What the task requires:
Among the lines below, restate word for word only those from the line with "- 🔹 When a new" through the line with "## 🛠️ Tools & Technologies Used", with both end lines kept.

Supplied material:
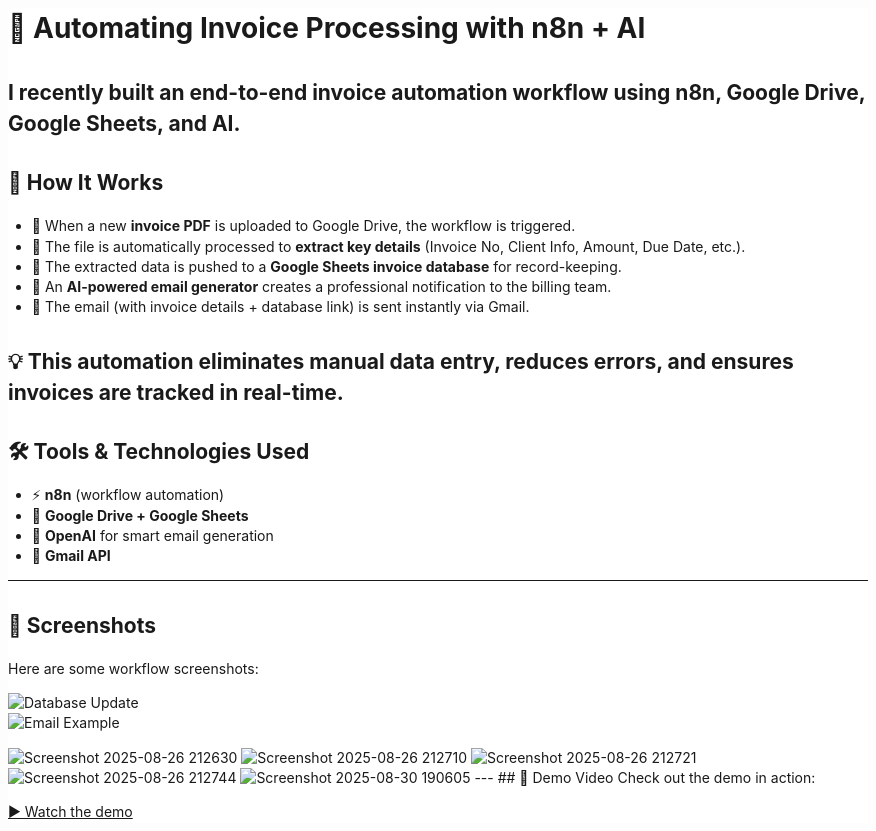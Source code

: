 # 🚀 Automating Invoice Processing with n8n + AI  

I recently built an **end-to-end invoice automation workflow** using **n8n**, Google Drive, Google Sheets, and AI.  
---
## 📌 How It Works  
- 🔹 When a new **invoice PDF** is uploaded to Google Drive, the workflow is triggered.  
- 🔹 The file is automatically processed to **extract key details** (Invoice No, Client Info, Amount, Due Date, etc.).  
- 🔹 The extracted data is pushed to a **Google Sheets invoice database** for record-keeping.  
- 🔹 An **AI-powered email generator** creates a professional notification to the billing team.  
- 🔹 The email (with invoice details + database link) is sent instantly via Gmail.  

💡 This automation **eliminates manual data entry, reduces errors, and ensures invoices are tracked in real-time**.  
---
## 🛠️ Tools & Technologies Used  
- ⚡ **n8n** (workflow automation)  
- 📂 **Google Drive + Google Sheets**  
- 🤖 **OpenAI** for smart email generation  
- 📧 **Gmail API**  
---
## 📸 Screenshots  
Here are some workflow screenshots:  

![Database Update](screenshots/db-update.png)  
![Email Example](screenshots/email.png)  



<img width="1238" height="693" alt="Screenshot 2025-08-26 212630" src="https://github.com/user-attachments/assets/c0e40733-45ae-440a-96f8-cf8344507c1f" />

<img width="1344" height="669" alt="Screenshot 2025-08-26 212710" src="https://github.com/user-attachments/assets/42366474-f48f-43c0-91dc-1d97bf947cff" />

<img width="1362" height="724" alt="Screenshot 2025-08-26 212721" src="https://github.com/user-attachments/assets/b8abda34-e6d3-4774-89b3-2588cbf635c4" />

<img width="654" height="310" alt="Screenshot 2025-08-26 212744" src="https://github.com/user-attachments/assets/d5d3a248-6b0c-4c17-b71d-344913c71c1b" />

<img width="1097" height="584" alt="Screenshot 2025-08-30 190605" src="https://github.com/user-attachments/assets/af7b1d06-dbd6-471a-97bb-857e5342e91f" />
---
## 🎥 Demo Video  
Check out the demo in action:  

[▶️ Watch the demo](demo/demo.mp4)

==

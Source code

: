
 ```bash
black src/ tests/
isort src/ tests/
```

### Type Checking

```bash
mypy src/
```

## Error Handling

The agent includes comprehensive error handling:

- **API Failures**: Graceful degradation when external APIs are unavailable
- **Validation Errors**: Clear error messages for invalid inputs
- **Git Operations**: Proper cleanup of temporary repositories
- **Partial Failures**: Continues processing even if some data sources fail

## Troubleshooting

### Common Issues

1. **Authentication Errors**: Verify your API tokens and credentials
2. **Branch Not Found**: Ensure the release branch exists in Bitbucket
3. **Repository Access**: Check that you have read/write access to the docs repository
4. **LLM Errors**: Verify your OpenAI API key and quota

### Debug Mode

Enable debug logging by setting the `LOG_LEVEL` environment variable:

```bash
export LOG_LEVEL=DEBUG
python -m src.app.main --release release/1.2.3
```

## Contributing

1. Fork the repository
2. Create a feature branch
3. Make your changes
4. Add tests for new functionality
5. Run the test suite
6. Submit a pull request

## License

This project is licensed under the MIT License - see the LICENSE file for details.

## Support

...

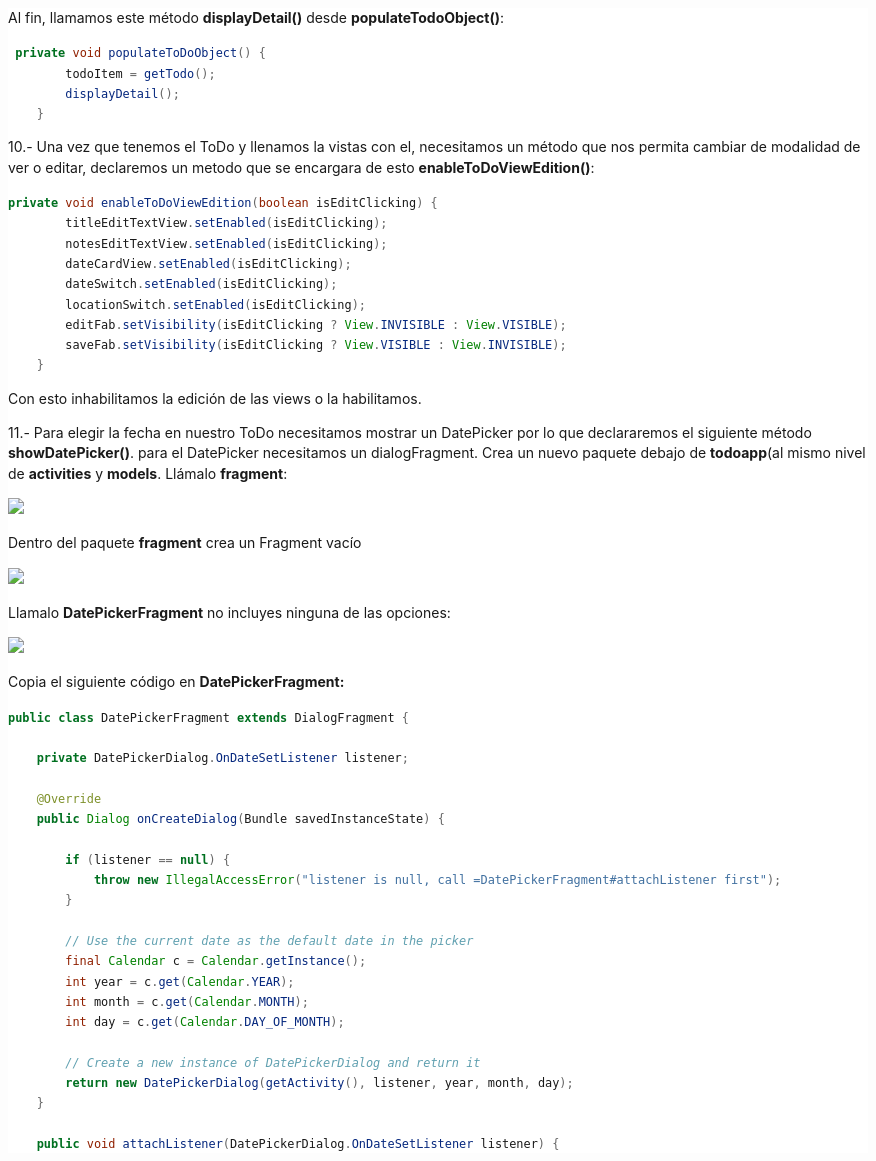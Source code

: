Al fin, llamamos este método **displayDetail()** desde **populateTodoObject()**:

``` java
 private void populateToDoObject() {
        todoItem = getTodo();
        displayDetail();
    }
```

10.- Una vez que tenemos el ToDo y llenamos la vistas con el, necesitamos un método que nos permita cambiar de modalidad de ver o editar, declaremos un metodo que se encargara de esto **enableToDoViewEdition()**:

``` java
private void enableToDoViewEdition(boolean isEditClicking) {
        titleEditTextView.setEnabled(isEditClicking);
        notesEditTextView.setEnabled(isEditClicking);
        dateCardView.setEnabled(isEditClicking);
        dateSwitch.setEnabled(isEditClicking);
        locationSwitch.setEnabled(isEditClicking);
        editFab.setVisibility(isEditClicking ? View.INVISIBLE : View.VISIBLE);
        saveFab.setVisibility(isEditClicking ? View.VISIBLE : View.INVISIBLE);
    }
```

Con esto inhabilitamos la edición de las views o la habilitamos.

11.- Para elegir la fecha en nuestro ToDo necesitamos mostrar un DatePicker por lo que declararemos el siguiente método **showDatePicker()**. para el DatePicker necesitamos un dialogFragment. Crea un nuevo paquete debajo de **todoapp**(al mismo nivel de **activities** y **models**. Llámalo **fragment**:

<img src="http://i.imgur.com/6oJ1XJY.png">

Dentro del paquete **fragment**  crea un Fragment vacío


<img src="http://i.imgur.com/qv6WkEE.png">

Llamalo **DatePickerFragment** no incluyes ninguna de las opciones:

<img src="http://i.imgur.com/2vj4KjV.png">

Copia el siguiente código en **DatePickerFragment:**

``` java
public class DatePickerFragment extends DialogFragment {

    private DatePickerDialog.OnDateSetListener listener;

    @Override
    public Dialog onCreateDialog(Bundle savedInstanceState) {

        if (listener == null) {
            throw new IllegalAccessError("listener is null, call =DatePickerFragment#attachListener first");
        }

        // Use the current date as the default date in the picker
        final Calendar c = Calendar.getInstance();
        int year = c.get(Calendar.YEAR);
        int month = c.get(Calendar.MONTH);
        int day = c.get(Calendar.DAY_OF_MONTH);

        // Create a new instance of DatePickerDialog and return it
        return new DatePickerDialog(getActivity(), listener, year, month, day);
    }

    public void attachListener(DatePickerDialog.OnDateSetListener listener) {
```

Result of this exercise:
- 🔹 When a new **invoice PDF** is uploaded to Google Drive, the workflow is triggered.  
- 🔹 The file is automatically processed to **extract key details** (Invoice No, Client Info, Amount, Due Date, etc.).  
- 🔹 The extracted data is pushed to a **Google Sheets invoice database** for record-keeping.  
- 🔹 An **AI-powered email generator** creates a professional notification to the billing team.  
- 🔹 The email (with invoice details + database link) is sent instantly via Gmail.  

💡 This automation **eliminates manual data entry, reduces errors, and ensures invoices are tracked in real-time**.  
---
## 🛠️ Tools & Technologies Used  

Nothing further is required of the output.